In a quirky twist of fate, Cutting takes a liking to Amsterdam and takes the lad under his wing as a sort of apprentice. Amsterdam plays along biding his time for an opportunity to exact revenge on his father’s killer. Amsterdam, wanting to make his revenge more dramatic and poignant decides to take action on the 16th of February, the anniversary of the battle between his father and Cutting. Unbeknownst to him, Johnny who was jealous of Amsterdam’s and Jenny’s love affair had earlier revealed Amsterdam’s true identity to Cutting.

So when Amsterdam hurled his knife, “the Butcher” was prepared and quickly parried the attack before throwing a knife of his own back at Amsterdam. Cutting mauled Amsterdam’s face and branded it with a hot knife but in the end decides to spare the kid’s life as his life was also once spared by Amsterdam’s father. Badly beaten up, Amsterdam is nursed back to health by Jenny in 3 months while in hiding. Jenny pleads to Amsterdam to flee the area and go to Florida with her. Amsterdam however decides to stay on, even remobilizing his father’s old gang the dead rabbits.

When Cutting learns of this he sends Happy Jack the Sheriff to track down Amsterdam. In the ensuing chase through the church’s catacombs, Amsterdam kills Happy Jack and strings him up like he was crucified in the town square. Johnny admits his betrayal to Amsterdam hoping for forgiveness but Amsterdam sends him away in distrust. Johnny is then accosted by Cutting who mortally wounds him in revenge for the death of Happy Jack. Amsterdam upon rushing to the town square, sees his friend in pain, in an act of euthanasia, Amsterdam shoots Johnny to end his misery.

An election is held for the vacant Sheriff post and Walter ‘Monk’ McGinn, a former ally of Priest Vallon wins. Not being able to accept this, Cutting underhandedly kills McGinn providing a spark for another gang war. During McGinn’s burial, Amsterdam issues a challenge to Cutting which “the butcher” accepted. As the gangs were preparing to fight, the riots against the Army draft where also gaining momentum. Thousands of draft protesters turned into angry mobs which attacked draft centers and people of color. The union army was called in to quell the violence.
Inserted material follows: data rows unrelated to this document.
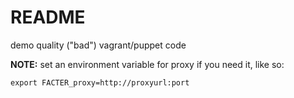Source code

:README
======

demo quality ("bad") vagrant/puppet code

**NOTE:** set an environment variable for proxy if you need it, like so:

``export FACTER_proxy=http://proxyurl:port``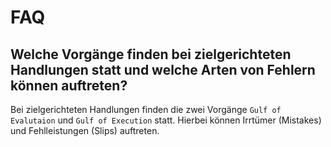 # FAQ

## Welche Vorgänge finden bei zielgerichteten Handlungen statt und welche Arten von Fehlern können auftreten?
Bei zielgerichteten Handlungen finden die zwei Vorgänge `Gulf of Evalutaion` und `Gulf of Execution` statt.
Hierbei können Irrtümer (Mistakes) und Fehlleistungen (Slips) auftreten.

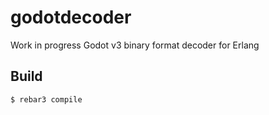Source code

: godotdecoder
=====

Work in progress Godot v3 binary format decoder for Erlang


Build
-----

    $ rebar3 compile
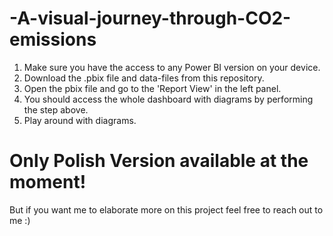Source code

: # -A-visual-journey-through-CO2-emissions

1. Make sure you have the access to any Power BI version on your device.
2. Download the .pbix file and data-files from this repository.
3. Open the pbix file and go to the 'Report View' in the left panel.
4. You should access the whole dashboard with diagrams by performing the step above.
5. Play around with diagrams.

# Only Polish Version available at the moment!
But if you want me to elaborate more on this project feel free to reach out to me :)
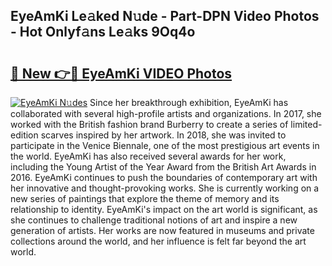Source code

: ## EyeAmKi Le𝚊ked N𝚞de - Part-DPN Video Photos - Hot Onlyf𝚊ns Le𝚊ks 9Oq4o

# <h2><a href="http://ac3762.deff.icu/?id=EyeAmKi">🔗 New 👉🔴 EyeAmKi VIDEO Photos</a></h2>

[![EyeAmKi N𝚞des](https://i.imgur.com/rIISA9y.gif)](http://ac3762.deff.icu/?id=EyeAmKi)
Since her breakthrough exhibition, EyeAmKi has collaborated with several high-profile artists and organizations. In 2017, she worked with the British fashion brand Burberry to create a series of limited-edition scarves inspired by her artwork. In 2018, she was invited to participate in the Venice Biennale, one of the most prestigious art events in the world. EyeAmKi has also received several awards for her work, including the Young Artist of the Year Award from the British Art Awards in 2016. EyeAmKi continues to push the boundaries of contemporary art with her innovative and thought-provoking works. She is currently working on a new series of paintings that explore the theme of memory and its relationship to identity. EyeAmKi's impact on the art world is significant, as she continues to challenge traditional notions of art and inspire a new generation of artists. Her works are now featured in museums and private collections around the world, and her influence is felt far beyond the art world.
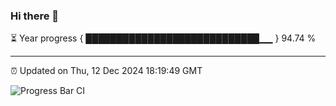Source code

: ### Hi there 👋

⏳ Year progress { ████████████████████████████▁▁ } 94.74 %

---

⏰ Updated on Thu, 12 Dec 2024 18:19:49 GMT

![Progress Bar CI](https://github.com/liununu/liununu/workflows/Progress%20Bar%20CI/badge.svg)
Just as the gangs of Amsterdam and Cutting faced off in the town square, the offshore Navy ships started firing directly at the square, killing many gang members and mortally wounding Cutting. The dreaded “butcher” offered no resistance as Amsterdam delivers the final blow and kills him. The last few scenes show Amsterdam and Jenny going amongst the dead, both friend and foe. Cutting is laid to rest alongside Amsterdam’s father against the old backdrop of old New York which gradually fades into succeeding frames showing the growth of the old city to the present day.
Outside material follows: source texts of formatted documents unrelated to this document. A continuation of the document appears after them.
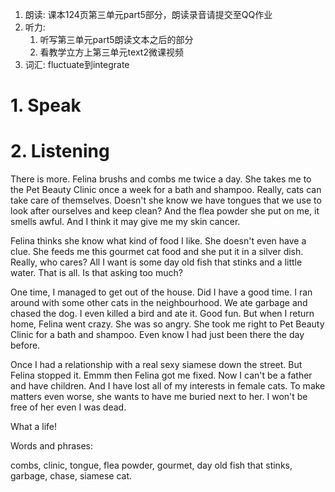 1. 朗读: 课本124页第三单元part5部分，朗读录音请提交至QQ作业
2. 听力:
   1. 听写第三单元part5朗读文本之后的部分  
   2. 看教学立方上第三单元text2微课视频
3. 词汇: fluctuate到integrate

# 1. Speak



# 2. Listening

There is more. Felina brushs and combs me twice a day. She takes me to the Pet Beauty Clinic once a week for a bath and shampoo. Really, cats can take care of themselves. Doesn't she know we have tongues that we use to look after ourselves and keep clean? And the flea powder she put on me, it smells awful. And I think it may give me my skin cancer. 

Felina thinks she know what kind of food I like. She doesn't even have a clue. She feeds me this gourmet cat food and she put it in a silver dish. Really, who cares? All I want is some day old fish that stinks and a little water. That is all. Is that asking too much?

One time, I managed to get out of the house. Did I have a good time. I ran around with some other cats in the neighbourhood. We ate garbage and chased the dog. I even killed a bird and ate it. Good fun. But when I return home, Felina went crazy. She was so angry. She took me right to Pet Beauty Clinic for a bath and shampoo. Even know I had just been there the day before. 

Once I had a relationship with a real sexy siamese down the street. But Felina stopped it. Emmm then Felina got me fixed. Now I can't be a father and have children. And I have lost all of my interests in female cats. To make matters even worse, she wants to have me buried next to her. I won't be free of her even I was dead.

What a life!


Words and phrases:

combs, clinic, tongue, flea powder, gourmet, day old fish that stinks, garbage, chase, siamese cat.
Historical Accuracy Although the movie was shot in movie sets in Rome, the district of Five Points was meticulously recreated based on drawings from the era. In this regard the feel of the place was very close to the real thing and the film succeeds in imparting this atmosphere to the viewer. However, this is just about the only exact historically correct fact in the film. The characters of Amsterdam and his father Priest are fictional while the character of the “Butcher” is loosely based on a gang leader of the time but who died some 10 years before the draft riots.

While the buildings coupled with dramatic lighting and music conveys the chaotic life in Five Points very well, some of the incidentals are inaccurate like the depiction that there were many Chinese at the time. Records show that only a handful of Chinese were in New York in the 19th century and most were ship hands. In an interview over national public radio, American History Professor Tyler Anbinder of the George Washington University and author of the book “Five Points” debunked many of the events in the movie as loosely based on history but is largely fictitious in terms of historical accuracy.

Anbinder did note that Scorsese did a fabulous job of recreating the persecution experienced by the Irish and other immigrants in general upon their arrival in New York in the 19th century. What was inaccurate in many cases was the way Scorsese over dramatized the amount of carnage and death in all of the fight sequences including the very heart pounding opening battle between the gangs of Priest Vallon and Bill Cutting. Scorsese has over dramatized the amount of bloodshed and death there would have been in a pre-Civil War riot.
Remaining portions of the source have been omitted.